We can see that this time with failed to select the whole group. Comparing Propensity Score for each pair (treated with the new method and treated traditionally) we can see that the differences are really small. However, since the matched group is much smaller, to sum up the whole process we have to notice that both Propensity Score, age and sex are not close enough to the line at 0. Our will to improve the situation did not lead to the desired effect, and the obtained groups are not well balanced.

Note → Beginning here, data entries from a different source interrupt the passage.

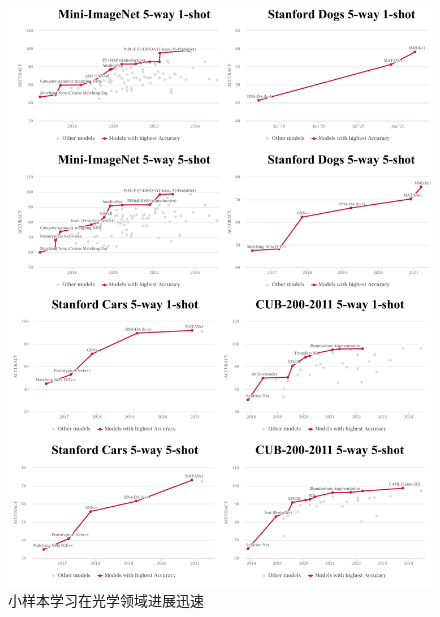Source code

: \begin{figure}[h!]
    \centering
    \includegraphics[width=0.9\linewidth]{figures/fsl.pdf}
    \caption{小样本学习在光学领域进展迅速}
    \label{fig:fsl_task}
\end{figure}

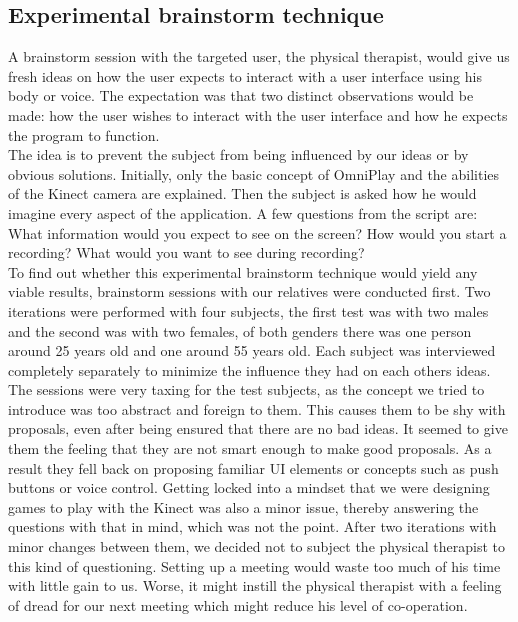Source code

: \subsection{Experimental brainstorm technique}

A brainstorm session with the targeted user, the physical therapist, would give us fresh ideas on how the user expects to interact with a user interface using his body or voice. The expectation was that two distinct observations would be made: how the user wishes to interact with the user interface and how he expects the program to function.\\

The idea is to prevent the subject from being influenced by our ideas or by obvious solutions. Initially, only the basic concept of OmniPlay and the abilities of the Kinect camera are explained. Then the subject is asked how he would imagine every aspect of the application. A few questions from the script are: What information would you expect to see on the screen? How would you start a recording? What would you want to see during recording?\\

To find out whether this experimental brainstorm technique would yield any viable results, brainstorm sessions with our relatives were conducted first. Two iterations were performed with four subjects, the first test was with two males and the second was with two females, of both genders there was one person around 25 years old and one around 55 years old. Each subject was interviewed completely separately to minimize the influence they had on each others ideas.\\

The sessions were very taxing for the test subjects, as the concept we tried to introduce was too abstract and foreign to them. This causes them to be shy with proposals, even after being ensured that there are no bad ideas. It seemed to give them the feeling that they are not smart enough to make good proposals. As a result they fell back on proposing familiar UI elements or concepts such as push buttons or voice control. Getting locked into a mindset that we were designing games to play with the Kinect was also a minor issue, thereby answering the questions with that in mind, which was not the point. After two iterations with minor changes between them, we decided not to subject the physical therapist to this kind of questioning. Setting up a meeting would waste too much of his time with little gain to us. Worse, it might instill the physical therapist with a feeling of dread for our next meeting which might reduce his level of co-operation.\\


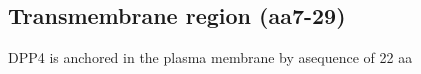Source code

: \subsection{Transmembrane region (aa7-29)}

DPP4 is anchored in the plasma membrane by asequence of 22 aa
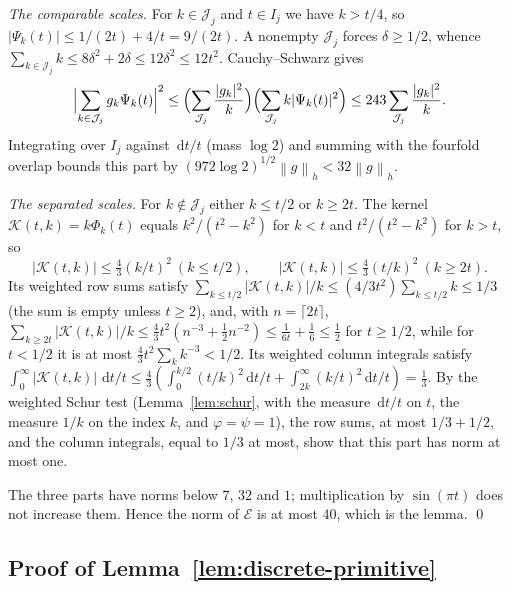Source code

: \documentclass{siamart251216}
\newcommand{\norm}[1]{\left\lVert#1\right\rVert}
\newcommand{\dd}{\,\mathrm d}
\begin{document}
\emph{The comparable scales.} For $k\in\mathcal J_j$ and $t\in I_j$ we
have $k>t/4$, so $|\Psi_k(t)|\le1/(2t)+4/t=9/(2t)$. A nonempty
$\mathcal J_j$ forces $\delta\ge1/2$, whence
$\sum_{k\in\mathcal J_j}k\le8\delta^2+2\delta\le12\delta^2\le12t^2$.
Cauchy--Schwarz gives
\[
 \Bigl|\sum_{k\in\mathcal J_j}g_k\Psi_k(t)\Bigr|^2
 \le\Bigl(\sum_{\mathcal J_j}\frac{|g_k|^2}k\Bigr)
 \Bigl(\sum_{\mathcal J_j}k|\Psi_k(t)|^2\Bigr)
 \le243\sum_{\mathcal J_j}\frac{|g_k|^2}k .
\]
Integrating over $I_j$ against $\dd t/t$ (mass $\log2$) and summing with
the fourfold overlap bounds this part by $(972\log2)^{1/2}\norm g_h<32\norm g_h$.

\emph{The separated scales.} For $k\notin\mathcal J_j$ either
$k\le t/2$ or $k\ge2t$. The kernel $\mathcal K(t,k)=k\Phi_k(t)$ equals
$k^2/(t^2-k^2)$ for $k<t$ and $t^2/(t^2-k^2)$ for $k>t$, so
\[
 |\mathcal K(t,k)|\le\tfrac43(k/t)^2\ (k\le t/2),\qquad
 |\mathcal K(t,k)|\le\tfrac43(t/k)^2\ (k\ge2t).
\]
Its weighted row sums satisfy $\sum_{k\le t/2}|\mathcal K(t,k)|/k
\le(4/3t^2)\sum_{k\le t/2}k\le1/3$ (the sum is empty unless $t\ge2$),
and, with $n=\lceil2t\rceil$,
$\sum_{k\ge2t}|\mathcal K(t,k)|/k\le\tfrac43t^2(n^{-3}+\tfrac12n^{-2})
\le\tfrac1{6t}+\tfrac16\le\tfrac12$ for $t\ge1/2$, while for $t<1/2$
it is at most $\tfrac43t^2\sum_kk^{-3}<1/2$. Its weighted column
integrals satisfy
$\int_0^\infty|\mathcal K(t,k)|\,\dd t/t\le\tfrac43
(\int_0^{k/2}(t/k)^2\dd t/t+\int_{2k}^\infty(k/t)^2\dd t/t)=\tfrac13$.
By the weighted Schur test (Lemma~\ref{lem:schur}, with the measure
$\dd t/t$ on $t$, the measure $1/k$ on the index $k$, and
$\varphi=\psi=1$), the row sums, at most $1/3+1/2$, and the column integrals,
equal to $1/3$ at most, show that this part has norm at most one.

The three parts have norms below $7$, $32$ and $1$; multiplication by
$\sin(\pi t)$ does not increase them. Hence the norm of $\mathcal E$ is at
most $40$, which is the lemma. \qed

\subsection{\texorpdfstring{Proof of Lemma~\ref{lem:discrete-primitive}}{Proof of the discrete primitive lemma}}
\end{document}
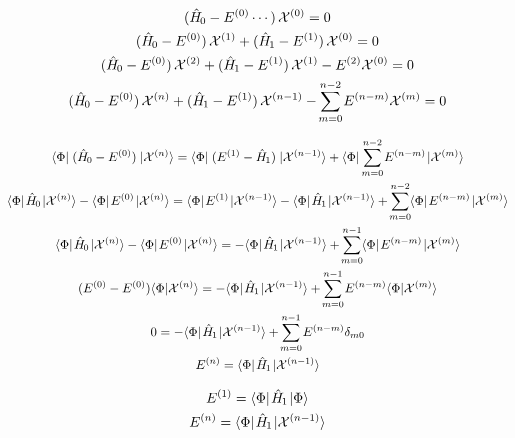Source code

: \documentclass[thesis.tex]{subfiles}
\begin{document}
\begin{gather}
  \mathop{(\Ham_{0} - E^{(0)}\cdots)}\mathcal{X}^{(0)} = 0 \\
  \mathop{(\Ham_{0} - E^{(0)})}\mathcal{X}^{(1)} + \mathop{(\Ham_{1} - E^{(1)})}\mathcal{X}^{(0)} = 0 \\
  \mathop{(\Ham_{0} - E^{(0)})}\mathcal{X}^{(2)} + \mathop{(\Ham_{1} - E^{(1)})}\mathcal{X}^{(1)} - E^{(2)}\mathcal{X}^{(0)} = 0 \\
  \mathop{(\Ham_{0} - E^{(0)})}\mathcal{X}^{(n)} + \mathop{(\Ham_{1} - E^{(1)})}\mathcal{X}^{(n-1)} - \sum^{n-2}_{\mathclap{m=0}} E^{(n-m)}\mathcal{X}^{(m)} = 0
\end{gather}

\begin{gather}
  \refbra\mathop{(\Ham_{0} - E^{(0)})}\ket{\mathcal{X}^{(n)}} = \refbra\mathop{(E^{(1)} - \Ham_{1})}\ket{\mathcal{X}^{(n-1)}} + \refbra\sum^{n-2}_{\mathclap{m=0}} E^{(n-m)}\ket{\mathcal{X}^{(m)}} \\
  \refbra\Ham_{0}\ket{\mathcal{X}^{(n)}} - \refbra E^{(0)}\ket{\mathcal{X}^{(n)}} = \refbra E^{(1)}\ket{\mathcal{X}^{(n-1)}} - \refbra\Ham_{1}\ket{\mathcal{X}^{(n-1)}} + \sum^{n-2}_{\mathclap{m=0}}\refbra E^{(n-m)}\ket{\mathcal{X}^{(m)}} \\
  \refbra\Ham_{0}\ket{\mathcal{X}^{(n)}} - \refbra E^{(0)}\ket{\mathcal{X}^{(n)}} = - \refbra\Ham_{1}\ket{\mathcal{X}^{(n-1)}} + \sum^{n-1}_{\mathclap{m=0}}\refbra E^{(n-m)}\ket{\mathcal{X}^{(m)}} \\
  \mathop{(E^{(0)} - E^{(0)})}\braket{\Phi}{\mathcal{X}^{(n)}} = - \refbra\Ham_{1}\ket{\mathcal{X}^{(n-1)}} + \sum^{n-1}_{\mathclap{m=0}}E^{(n-m)}\braket{\Phi}{\mathcal{X}^{(m)}} \\
  0 = - \refbra\Ham_{1}\ket{\mathcal{X}^{(n-1)}} + \sum^{n-1}_{\mathclap{m=0}}E^{(n-m)}\delta_{m0} \\
  E^{(n)} = \refbra\Ham_{1}\ket{\mathcal{X}^{(n-1)}}
\end{gather}

\begin{gather}
  E^{(1)} = \langle \Phi |\hspace{1pt}\hat{H}\hspace{-1.5pt}_{1}\hspace{1pt}| \Phi \rangle \\
  E^{(n)} = \langle \Phi |\hspace{1pt}\hat{H}\hspace{-1.5pt}_{1}\hspace{1pt}| \mathcal{X}^{(n-1)} \rangle
\end{gather}
\end{document}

  • Suppose we wanted to obtain such pairs (subjects treated with the new method and subjects treated traditionally) who are of the same sex and whose ages do not differ by more than 3 years. In the Propensity Score-based randomization, we did not have this type of ability to influence the extent of concordance of each variable. For this we will use a different method, not based on Propensity Score, but based on distance/dissimilarity matrices. After selecting the Options button, we select the proposed Mahalanobis statistical distance matrix and set the neighborhood fit to a maximum distance equal to 3 for age and equal to 0 for gender. As a result, for two people we failed to find a match, but the remaining matches meet the set criteria.

To summarize the overall draw, we note that although it meets our assumptions, the resulting groups are not as well balanced as they were in our first draw based on Propensity Score. The points in red representing the quality of the match by age and the quality of the match by gender deviate slightly from the line of sameness set at level 0, which means that the average difference in age and sex structure is now greater than in the first matching.

It is up to the researcher to decide which way of preparing the data will be more beneficial to them.

Finally, when the decision is made, the data can be returned to a new worksheet. To do this, go back to the report you selected and in the project tree under the right button select the Redo analysis menu. In the same analysis window, point to the Fit Result button and specify which other variables will be returned to the new worksheet.

This will result in a new data sheet with side-by-side data for people treated with the new treatment and matched people treated traditionally.

1)
Rosenbaum P.R., Rubin D.B. (1983a), The central role of the propensity score in observational studies for causal effects. Biometrika; 70:41–55
2)
Austin P.C., (2009), The relative ability of different propensity score methods to balance measured covariates between treated and untreated subjects in observational studies. Med Decis Making; 29(6):661-77
3)
Austin P.C., (2011), An Introduction to Propensity Score Methods for Reducing the Effects of Confounding in Observational Studies. Multivariate Behavioral Research 46, 3: 399–424
4)
Normand S.L. T., Landrum M.B., Guadagnoli E., Ayanian J.Z., Ryan T.J., Cleary P.D., McNeil B.J. (2001), Validating recommendations for coronary angiography following an acute myocardial infarction in the elderly: A matched analysis using propensity scores. Journal of Clinical Epidemiology; 54:387–398.